Where a line of the data below has the string "subsection", copy that line.

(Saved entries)
= = = = = = =

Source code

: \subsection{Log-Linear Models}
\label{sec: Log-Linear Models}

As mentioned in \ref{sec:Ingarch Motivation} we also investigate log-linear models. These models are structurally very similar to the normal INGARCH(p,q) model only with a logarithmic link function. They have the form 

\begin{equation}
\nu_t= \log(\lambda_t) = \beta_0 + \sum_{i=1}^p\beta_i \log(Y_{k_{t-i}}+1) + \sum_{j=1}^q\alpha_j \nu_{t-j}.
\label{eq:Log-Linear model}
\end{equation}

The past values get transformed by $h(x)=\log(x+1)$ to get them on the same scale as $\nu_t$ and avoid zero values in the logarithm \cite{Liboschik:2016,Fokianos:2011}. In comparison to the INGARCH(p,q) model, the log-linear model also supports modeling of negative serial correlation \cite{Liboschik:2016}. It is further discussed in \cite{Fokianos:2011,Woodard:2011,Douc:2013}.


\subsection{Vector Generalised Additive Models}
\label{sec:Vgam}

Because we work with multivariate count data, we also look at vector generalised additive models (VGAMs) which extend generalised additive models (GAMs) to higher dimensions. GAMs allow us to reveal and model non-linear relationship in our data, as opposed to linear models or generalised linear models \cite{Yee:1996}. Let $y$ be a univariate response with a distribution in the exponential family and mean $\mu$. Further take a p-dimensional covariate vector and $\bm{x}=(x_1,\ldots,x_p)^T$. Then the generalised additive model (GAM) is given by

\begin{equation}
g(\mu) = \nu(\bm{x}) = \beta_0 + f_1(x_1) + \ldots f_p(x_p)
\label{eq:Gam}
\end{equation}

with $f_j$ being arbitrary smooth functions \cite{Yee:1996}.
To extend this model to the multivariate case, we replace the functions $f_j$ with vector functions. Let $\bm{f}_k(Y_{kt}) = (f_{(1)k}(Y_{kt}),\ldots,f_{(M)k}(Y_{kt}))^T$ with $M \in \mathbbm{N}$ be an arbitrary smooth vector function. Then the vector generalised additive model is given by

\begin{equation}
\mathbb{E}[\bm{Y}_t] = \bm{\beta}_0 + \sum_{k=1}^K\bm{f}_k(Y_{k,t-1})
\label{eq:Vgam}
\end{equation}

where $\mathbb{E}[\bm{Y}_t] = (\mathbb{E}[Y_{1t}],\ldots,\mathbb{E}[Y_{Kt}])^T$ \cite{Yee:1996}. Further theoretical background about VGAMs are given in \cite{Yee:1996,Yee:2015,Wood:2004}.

= = = = = = =

## [The answer]
: \subsection{Log-Linear Models}
\subsection{Vector Generalised Additive Models}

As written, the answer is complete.